• _Problem_
Look below for the line containing "The corresponding dual"; from there through the line containing "In other words, the", both lines included, please set down each line exactly and nothing else.

• _Extracted material_
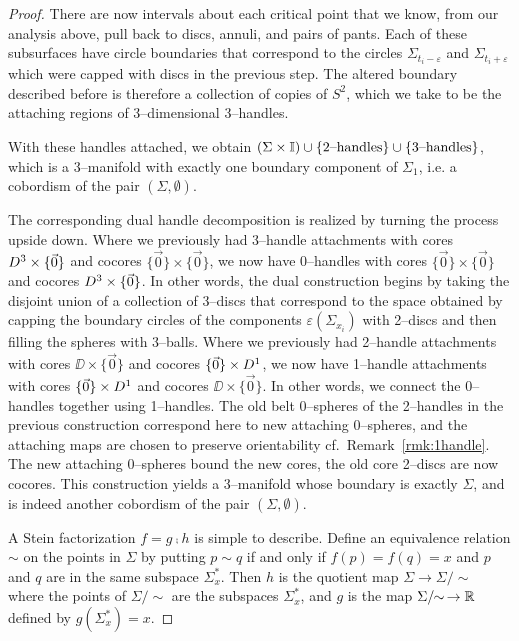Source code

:\begin{proof}
	There are now intervals about each critical point that we know, from our analysis above, pull back to discs, annuli, and pairs of pants.
	Each of these subsurfaces have circle boundaries that correspond to the circles $\Sigma_{t_i-\varepsilon}$ and $\Sigma_{t_i+\varepsilon}$ which were capped with discs in the previous step.
	The altered boundary described before is therefore a collection of copies of $S^2$, which we take to be the attaching regions of 3--dimensional 3--handles.
	
	With these handles attached, we obtain $(\Sigma\times\mathbb{I})\cup\{\textrm{2--handles}\}\cup\{\textrm{3--handles}\}$, which is a 3--manifold with exactly one boundary component of $\Sigma_1$, i.e. a cobordism of the pair $(\Sigma,\emptyset)$.
	
	The corresponding dual handle decomposition is realized by turning the process upside down.
	Where we previously had 3--handle attachments with cores $D^3\times\{\vec{0}\}$ and cocores $\{\vec{0}\}\times\{\vec{0}\}$, we now have 0--handles with cores $\{\vec{0}\}\times\{\vec{0}\}$ and cocores $D^3\times\{\vec{0}\}$.
	In other words, the dual construction begins by taking the disjoint union of a collection of 3--discs that correspond to the space obtained by capping the boundary circles of the components $\varepsilon(\Sigma_{x_i})$ with 2--discs and then filling the spheres with 3--balls.
	Where we previously had 2--handle attachments with cores $\DD\times\{\vec{0}\}$ and cocores $\{\vec{0}\}\times D^1$, we now have 1--handle attachments with cores $\{\vec{0}\}\times D^1$ and cocores $\DD\times\{\vec{0}\}$.
	In other words, we connect the 0--handles together using 1--handles.
	The old belt 0--spheres of the 2--handles in the previous construction correspond here to new attaching 0--spheres, and the attaching maps are chosen to preserve orientability cf.\ Remark~\ref{rmk:1handle}.
	The new attaching 0--spheres bound the new cores, the old core 2--discs are now cocores.
	This construction yields a 3--manifold whose boundary is exactly $\Sigma$, and is indeed another cobordism of the pair $(\Sigma,\emptyset)$.
	
	A Stein factorization $f=g\comp h$ is simple to describe.
	Define an equivalence relation $\sim$ on the points in $\Sigma$ by putting $p\sim q$ if and only if $f(p)=f(q)=x$ and $p$ and $q$ are in the same subspace $\Sigma_x^*$.
	Then $h$ is the quotient map $\Sigma\to \Sigma/\!\!\sim$ where the points of $\Sigma/\!\!\sim$ are the subspaces $\Sigma_x^*$, and $g$ is the map $\Sigma/\!\!\sim\, \to\mathbb{R}$ defined by $g(\Sigma_x^*)=x$.


\end{proof}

• _Result of the exercise_
	The corresponding dual handle decomposition is realized by turning the process upside down.
	Where we previously had 3--handle attachments with cores $D^3\times\{\vec{0}\}$ and cocores $\{\vec{0}\}\times\{\vec{0}\}$, we now have 0--handles with cores $\{\vec{0}\}\times\{\vec{0}\}$ and cocores $D^3\times\{\vec{0}\}$.
	In other words, the dual construction begins by taking the disjoint union of a collection of 3--discs that correspond to the space obtained by capping the boundary circles of the components $\varepsilon(\Sigma_{x_i})$ with 2--discs and then filling the spheres with 3--balls.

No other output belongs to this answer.